Título: Respeito aos contratos
Autor:
Fonte: O Estado de São Paulo, 06/01/2005, Notas & informações, p. A3

A lguns governadores - e a eles se juntaram, no ano passado, prefeitos de algumas das 183 cidades que renegociaram suas dívidas - estão empenhados em uma campanha para transformar o Programa de Apoio à Reestruturação e ao Ajuste Fiscal dos Estados (/Proes) no bode expiatório de suas dificuldades financeiras. Atribuem à amortização da dívida consolidada pela União a falta de recursos para desenvolver programas sociais e de infra-estrutura, vale dizer, os programas de governo que anunciaram ao eleitorado.

Esses governadores passaram dois anos - no caso de alguns prefeitos, como a de São Paulo, Marta Suplicy, foram quatro anos, um mandato inteiro - tentando obter a anuência do governo federal para pleitos que, a pretexto de reduzir as prestações da dívida, na verdade abririam brechas na Lei de Responsabilidade Fiscal (LRF). E, justamente por isso, a equipe econômica manteve-se firme na exigência de que os contratos de renegociação da dívida fossem obedecidos à risca. E, assim, alguns governadores passaram a tentar obter na Justiça o que não conseguiram através da pressão política.

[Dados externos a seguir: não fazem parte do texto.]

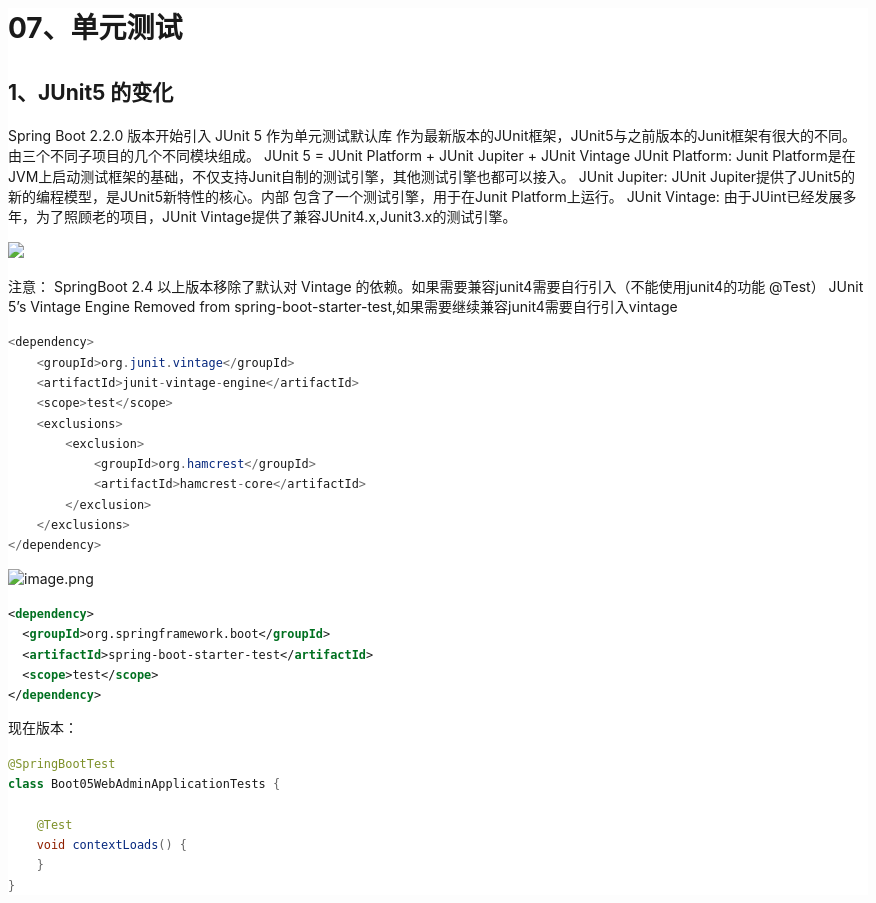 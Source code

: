 # 07、单元测试

## 1、JUnit5 的变化

Spring Boot 2.2.0 版本开始引入 JUnit 5 作为单元测试默认库 
作为最新版本的JUnit框架，JUnit5与之前版本的Junit框架有很大的不同。由三个不同子项目的几个不同模块组成。 
JUnit 5 = JUnit Platform + JUnit Jupiter + JUnit Vintage 
JUnit Platform: Junit Platform是在JVM上启动测试框架的基础，不仅支持Junit自制的测试引擎，其他测试引擎也都可以接入。 
JUnit Jupiter: JUnit Jupiter提供了JUnit5的新的编程模型，是JUnit5新特性的核心。内部 包含了一个测试引擎，用于在Junit Platform上运行。 
JUnit Vintage: 由于JUint已经发展多年，为了照顾老的项目，JUnit Vintage提供了兼容JUnit4.x,Junit3.x的测试引擎。  

![](/Users/jiusonghuang/pic-md/202201201000805.png)

注意： 
SpringBoot 2.4 以上版本移除了默认对 Vintage 的依赖。如果需要兼容junit4需要自行引入（不能使用junit4的功能 @Test） 
JUnit 5’s Vintage Engine Removed from spring-boot-starter-test,如果需要继续兼容junit4需要自行引入vintage  

```java
<dependency>
    <groupId>org.junit.vintage</groupId>
    <artifactId>junit-vintage-engine</artifactId>
    <scope>test</scope>
    <exclusions>
        <exclusion>
            <groupId>org.hamcrest</groupId>
            <artifactId>hamcrest-core</artifactId>
        </exclusion>
    </exclusions>
</dependency>
```

![image.png](/Users/jiusonghuang/pic-md/202201201000073.png)



```xml
<dependency>
  <groupId>org.springframework.boot</groupId>
  <artifactId>spring-boot-starter-test</artifactId>
  <scope>test</scope>
</dependency>
```

现在版本：  

```java
@SpringBootTest
class Boot05WebAdminApplicationTests {

    @Test
    void contextLoads() {
    }
}
```
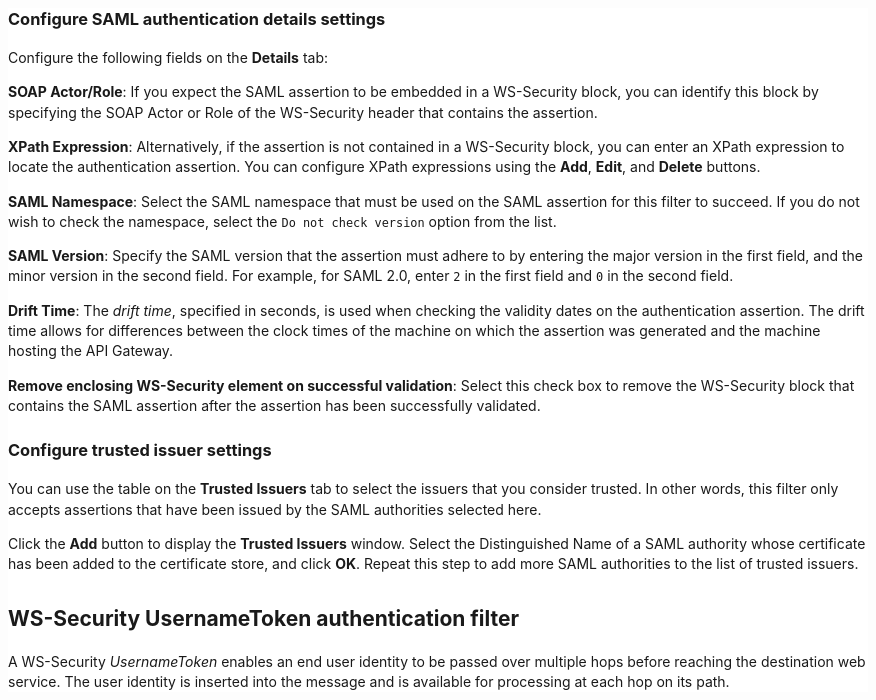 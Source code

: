 ### Configure SAML authentication details settings

Configure the following fields on the **Details**
tab:

**SOAP Actor/Role**:
If you expect the SAML assertion to be embedded in a WS-Security block, you can identify this block by specifying the SOAP Actor or Role of the WS-Security header that contains the assertion.

**XPath Expression**:
Alternatively, if the assertion is not contained in a WS-Security block, you can enter an XPath expression to locate the authentication assertion. You can configure XPath expressions using the **Add**, **Edit**,
and **Delete**
buttons.

**SAML Namespace**:
Select the SAML namespace that must be used on the SAML assertion for this filter to succeed. If you do not wish to check the namespace, select the `Do not check version`
option from the list.

**SAML Version**:
Specify the SAML version that the assertion must adhere to by entering the major version in the first field, and the minor version in the second field. For example, for SAML 2.0, enter `2`
in the first field and `0`
in the second field.

**Drift Time**:
The *drift time*, specified in seconds, is used when checking the validity dates on the authentication assertion. The drift time allows for differences between the clock times of the machine on which the assertion was generated and the machine hosting the API Gateway.

**Remove enclosing WS-Security element on successful validation**:
Select this check box to remove the WS-Security block that contains the SAML assertion after the assertion has been successfully validated.

### Configure trusted issuer settings

You can use the table on the **Trusted Issuers**
tab to select the issuers that you consider trusted. In other words, this filter only accepts assertions that have been issued by the SAML authorities selected here.

Click the **Add**
button to display the **Trusted Issuers**
window. Select the Distinguished Name of a SAML authority whose certificate has been added to the certificate store, and click **OK**. Repeat this step to add more SAML authorities to the list of trusted issuers.

## WS-Security UsernameToken authentication filter

A WS-Security *UsernameToken*
enables an end user identity to be passed over multiple hops before reaching the destination web service. The user identity is inserted into the message and is available for processing at each hop on its path.

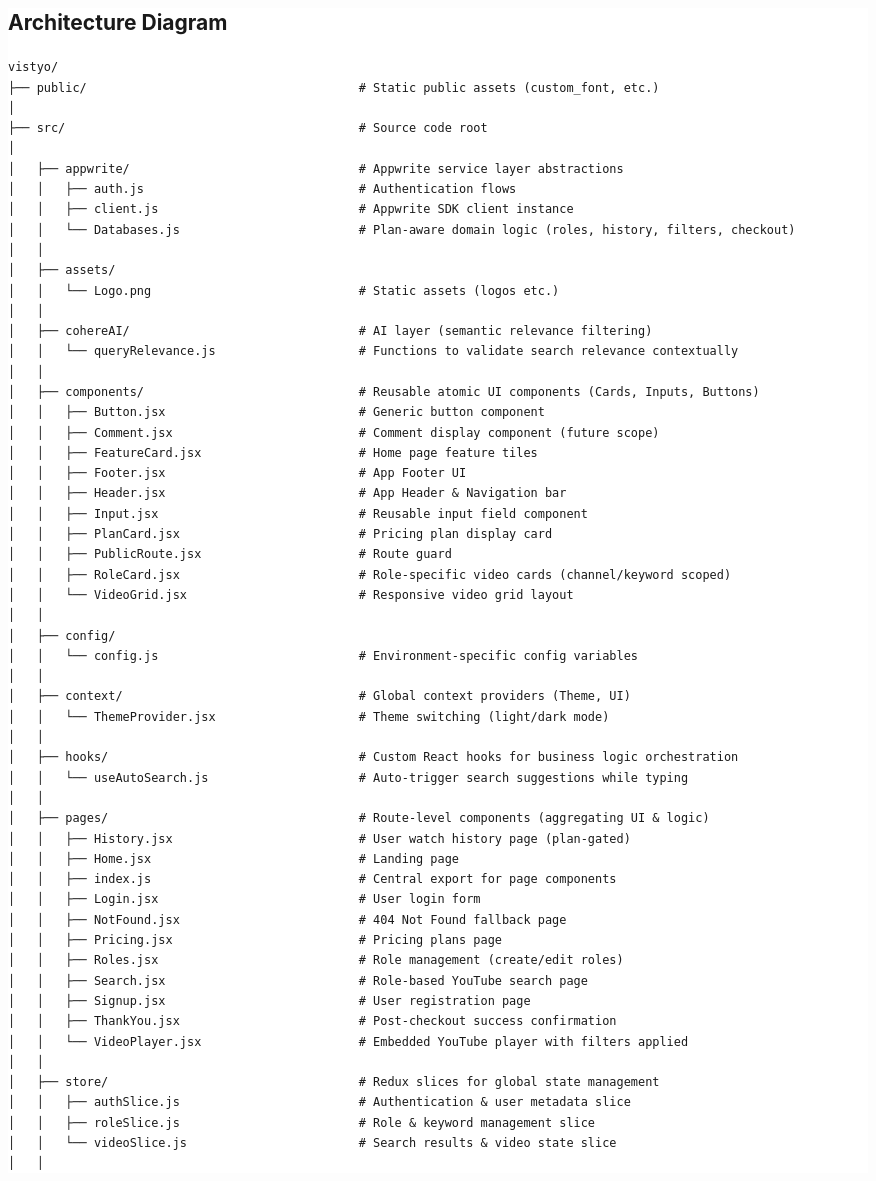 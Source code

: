 
## Architecture Diagram
```
vistyo/
├── public/                                      # Static public assets (custom_font, etc.)
│
├── src/                                         # Source code root
│
│   ├── appwrite/                                # Appwrite service layer abstractions
│   │   ├── auth.js                              # Authentication flows
│   │   ├── client.js                            # Appwrite SDK client instance
│   │   └── Databases.js                         # Plan-aware domain logic (roles, history, filters, checkout)
│   │
│   ├── assets/                                  
│   │   └── Logo.png                             # Static assets (logos etc.)
│   │
│   ├── cohereAI/                                # AI layer (semantic relevance filtering)
│   │   └── queryRelevance.js                    # Functions to validate search relevance contextually
│   │
│   ├── components/                              # Reusable atomic UI components (Cards, Inputs, Buttons)
│   │   ├── Button.jsx                           # Generic button component
│   │   ├── Comment.jsx                          # Comment display component (future scope)
│   │   ├── FeatureCard.jsx                      # Home page feature tiles
│   │   ├── Footer.jsx                           # App Footer UI
│   │   ├── Header.jsx                           # App Header & Navigation bar
│   │   ├── Input.jsx                            # Reusable input field component
│   │   ├── PlanCard.jsx                         # Pricing plan display card
│   │   ├── PublicRoute.jsx                      # Route guard
│   │   ├── RoleCard.jsx                         # Role-specific video cards (channel/keyword scoped)
│   │   └── VideoGrid.jsx                        # Responsive video grid layout
│   │
│   ├── config/                                  
│   │   └── config.js                            # Environment-specific config variables
│   │
│   ├── context/                                 # Global context providers (Theme, UI)
│   │   └── ThemeProvider.jsx                    # Theme switching (light/dark mode)
│   │
│   ├── hooks/                                   # Custom React hooks for business logic orchestration
│   │   └── useAutoSearch.js                     # Auto-trigger search suggestions while typing
│   │
│   ├── pages/                                   # Route-level components (aggregating UI & logic)
│   │   ├── History.jsx                          # User watch history page (plan-gated)
│   │   ├── Home.jsx                             # Landing page
│   │   ├── index.js                             # Central export for page components
│   │   ├── Login.jsx                            # User login form
│   │   ├── NotFound.jsx                         # 404 Not Found fallback page
│   │   ├── Pricing.jsx                          # Pricing plans page
│   │   ├── Roles.jsx                            # Role management (create/edit roles)
│   │   ├── Search.jsx                           # Role-based YouTube search page
│   │   ├── Signup.jsx                           # User registration page
│   │   ├── ThankYou.jsx                         # Post-checkout success confirmation
│   │   └── VideoPlayer.jsx                      # Embedded YouTube player with filters applied
│   │
│   ├── store/                                   # Redux slices for global state management
│   │   ├── authSlice.js                         # Authentication & user metadata slice
│   │   ├── roleSlice.js                         # Role & keyword management slice
│   │   └── videoSlice.js                        # Search results & video state slice
│   │
``` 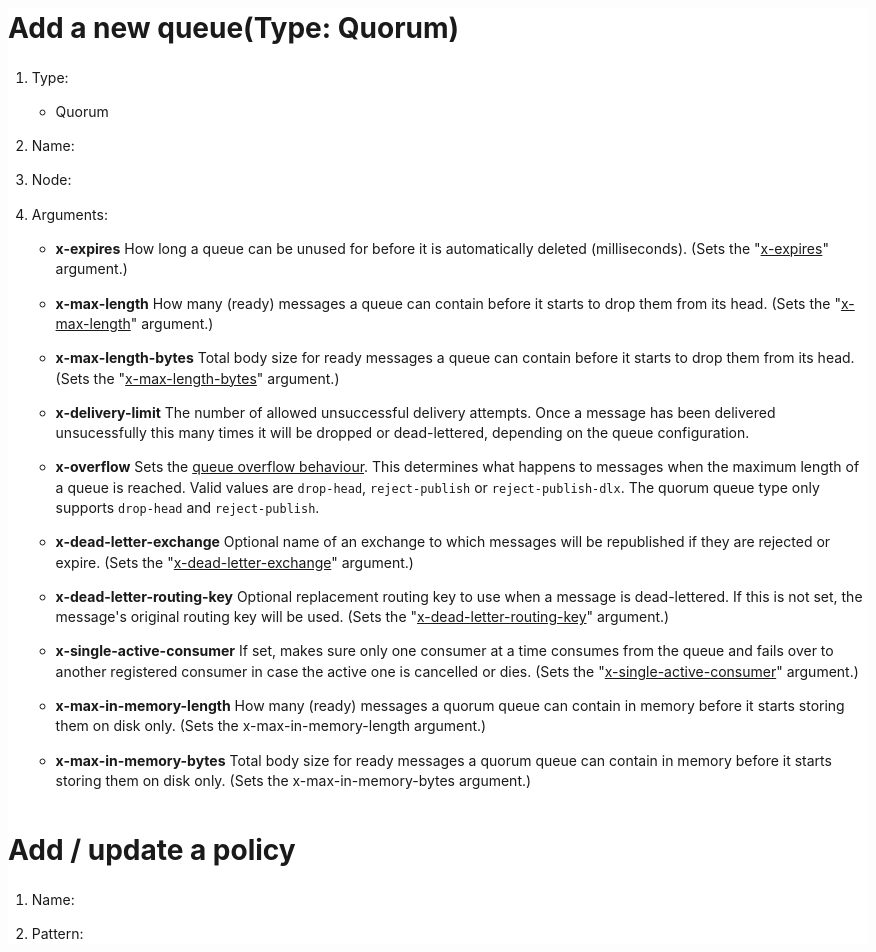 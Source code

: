 # Add a new queue(Type:  Quorum)

1. Type:
    * Quorum

2. Name:

3. Node:

4. Arguments:

    * **x-expires**  How long a queue can be unused for before it is automatically deleted (milliseconds). (Sets the "[x-expires](https://rabbitmq.com/ttl.html#queue-ttl)" argument.)

    * **x-max-length**  How many (ready) messages a queue can contain before it starts to drop them from its head. (Sets the "[x-max-length](https://rabbitmq.com/maxlength.html)" argument.)

    * **x-max-length-bytes**  Total body size for ready messages a queue can contain before it starts to drop them from its head. (Sets the "[x-max-length-bytes](https://rabbitmq.com/maxlength.html)" argument.)

    * **x-delivery-limit**  The number of allowed unsuccessful delivery attempts. Once a message has been delivered unsucessfully this many times it will be dropped or dead-lettered, depending on the queue configuration.

    * **x-overflow**  Sets the [queue overflow behaviour](https://www.rabbitmq.com/maxlength.html#overflow-behaviour). This determines what happens to messages when the maximum length of a queue is reached. Valid values are `drop-head`, `reject-publish` or `reject-publish-dlx`. The quorum queue type only supports `drop-head` and `reject-publish`.

    * **x-dead-letter-exchange**  Optional name of an exchange to which messages will be republished if they are rejected or expire. (Sets the "[x-dead-letter-exchange](https://rabbitmq.com/dlx.html)" argument.)

    * **x-dead-letter-routing-key**  Optional replacement routing key to use when a message is dead-lettered. If this is not set, the message's original routing key will be used. (Sets the "[x-dead-letter-routing-key](https://rabbitmq.com/dlx.html)" argument.)

    * **x-single-active-consumer**  If set, makes sure only one consumer at a time consumes from the queue and fails over to another registered consumer in case the active one is cancelled or dies. (Sets the "[x-single-active-consumer](https://rabbitmq.com/consumers.html#single-active-consumer)" argument.)

    * **x-max-in-memory-length**  How many (ready) messages a quorum queue can contain in memory before it starts storing them on disk only. (Sets the x-max-in-memory-length argument.)

    * **x-max-in-memory-bytes**  Total body size for ready messages a quorum queue can contain in memory before it starts storing them on disk only. (Sets the x-max-in-memory-bytes argument.)



# Add / update a policy

1. Name:

2. Pattern:
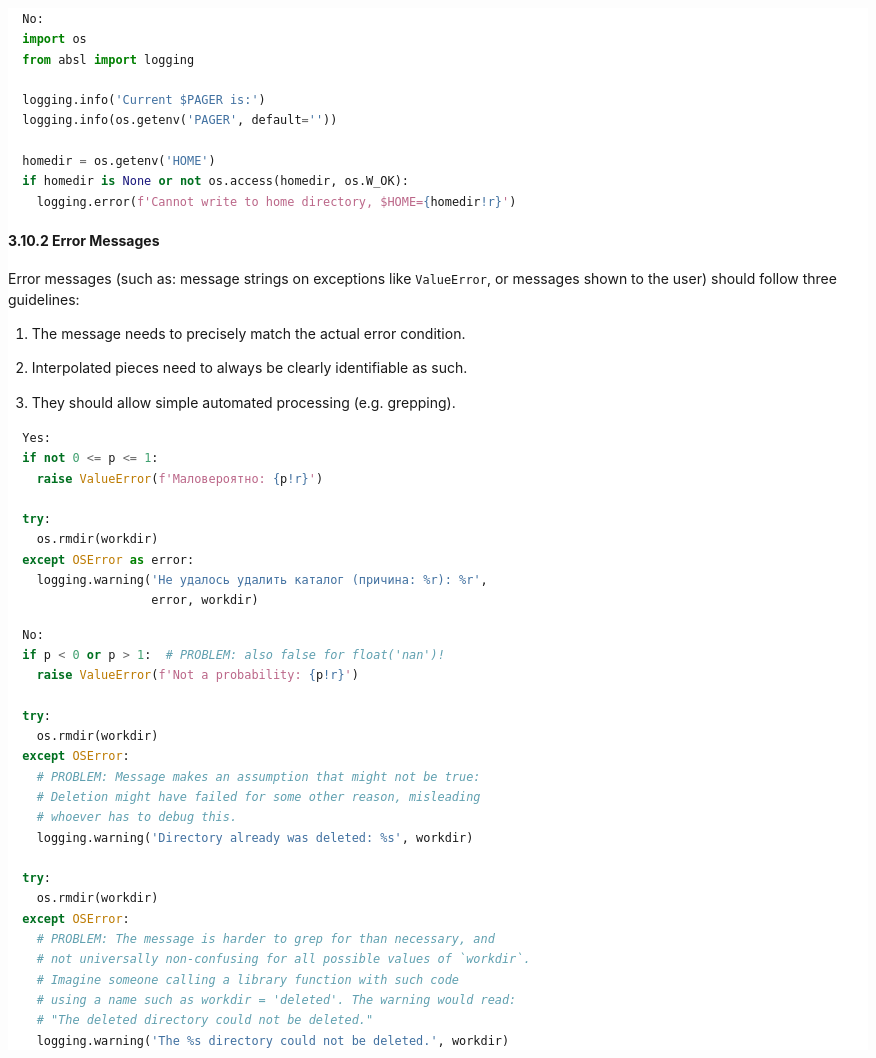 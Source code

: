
 ```python
  No:
  import os
  from absl import logging

  logging.info('Current $PAGER is:')
  logging.info(os.getenv('PAGER', default=''))

  homedir = os.getenv('HOME')
  if homedir is None or not os.access(homedir, os.W_OK):
    logging.error(f'Cannot write to home directory, $HOME={homedir!r}')
```

<a id="s3.10.2-error-messages"></a>
<a id="3102-error-messages"></a>
<a id="error-messages"></a>

<a id="error-messages"></a>
#### 3.10.2 Error Messages 

Error messages (such as: message strings on exceptions like `ValueError`, or
messages shown to the user) should follow three guidelines:

1.  The message needs to precisely match the actual error condition.

2.  Interpolated pieces need to always be clearly identifiable as such.

3.  They should allow simple automated processing (e.g. grepping).

```python
  Yes:
  if not 0 <= p <= 1:
    raise ValueError(f'Маловероятно: {p!r}')

  try:
    os.rmdir(workdir)
  except OSError as error:
    logging.warning('Не удалось удалить каталог (причина: %r): %r',
                    error, workdir)
```

```python
  No:
  if p < 0 or p > 1:  # PROBLEM: also false for float('nan')!
    raise ValueError(f'Not a probability: {p!r}')

  try:
    os.rmdir(workdir)
  except OSError:
    # PROBLEM: Message makes an assumption that might not be true:
    # Deletion might have failed for some other reason, misleading
    # whoever has to debug this.
    logging.warning('Directory already was deleted: %s', workdir)

  try:
    os.rmdir(workdir)
  except OSError:
    # PROBLEM: The message is harder to grep for than necessary, and
    # not universally non-confusing for all possible values of `workdir`.
    # Imagine someone calling a library function with such code
    # using a name such as workdir = 'deleted'. The warning would read:
    # "The deleted directory could not be deleted."
    logging.warning('The %s directory could not be deleted.', workdir)
```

Os governadores do Rio Grande do Sul, Rio de Janeiro e Bahia recorreram ao Supremo Tribunal Federal, alegando que o nível de comprometimento dos recursos estaduais para pagar a dívida dificulta o pagamento da folha de salários do funcionalismo e reduz a capacidade de investimento de seus Estados. O governador Germano Rigotto, do Rio Grande do Sul, pede que as amortizações mensais da dívida consolidada fiquem restritas ao limite máximo fixado em lei, de 13% da receita líquida, pois o Estado estaria gastando 18%. Sustenta o governador gaúcho que a ação impetrada se destina a garantir o pagamento integral da dívida: "Pretende-se evitar que, por insuficiência de receitas inconstitucionalmente comprometidas com o pagamento da dívida pública, tenha o Estado de atrasar seus compromissos, inclusive junto ao funcionalismo público." Ocorre, no entanto, que o limite de comprometimento de 13% da receita líquida se refere à amortização da dívida consolidada nos termos do Proes - mas há Estados que têm outras dívidas com a União, não abrangidas pela grande renegociação, iniciada em 1997 e concluída em 2000.

Já a Bahia e o Rio de Janeiro pretendem que o Supremo mande excluir do conceito de receita líquida, ou seja, da base de cálculo para pagamento da dívida, a receita tributária destinada aos fundos estaduais de combate e erradicação da pobreza. Ora, o conceito de receita líquida, além de definido claramente no contrato assinado pelos Estados, está expresso na Lei de Responsabilidade Fiscal, que já passou pelo crivo da constitucionalidade do STF.

A consolidação da dívida dos Estados pela União, ao contrário do que afirmam alguns governadores e prefeitos, não é a causa das dificuldades financeiras dos entes federados, entendidas essas dificuldades como a insuficiência de recursos para realizar programas de governo. Em primeiro lugar porque, como observou o economista André Urani, diretor do Instituto de Estudos do Trabalho e Sociedade, em entrevista ao jornal Valor, a natureza do Estado mudou, nas últimas décadas, não sendo mais possível os governantes resolverem problemas estruturais no curto período de um mandato - e é disso, na essência, que se queixam governadores e prefeitos quando reclamam mais recursos.

Em segundo lugar, mas não menos importante, porque o Proes, do qual tanto se queixam, salvou Estados e municípios da bancarrota - fato, aliás, sistematicamente ignorado pelos governadores e prefeitos. A União assumiu, em números atualizados até agosto de 2002, R$ 230,7 bilhões devidos pelos Estados. O Rio de Janeiro consolidou uma dívida de R$ 33,4 bilhões; o Rio Grande do Sul, de R$ 16,7 bilhões; a Bahia, de R$ 6,9 bilhões. Pagam, por isso, 13% da receita líquida, de amortização, mais 6% a 9% de juros anuais, obviamente subsidiados, uma vez que a Taxa Selic que remunera os títulos públicos emitidos pela União para lastrear a repactuação está em 17,75% ao ano.

Sem o Proes, Estados e municípios estariam atolados em dívidas de curto prazo, e não de 30 anos, como agora, de rolagem cada vez mais difícil e cara - e certamente haveria menos dinheiro do que existe hoje para o atendimento às necessidades sociais e de infra-estrutura. É isso o que governadores e prefeitos precisam reconhecer e, em conseqüência, completar o ajuste fiscal dos entes federados que dirigem, em total cumprimento dos acordos que foram assinados.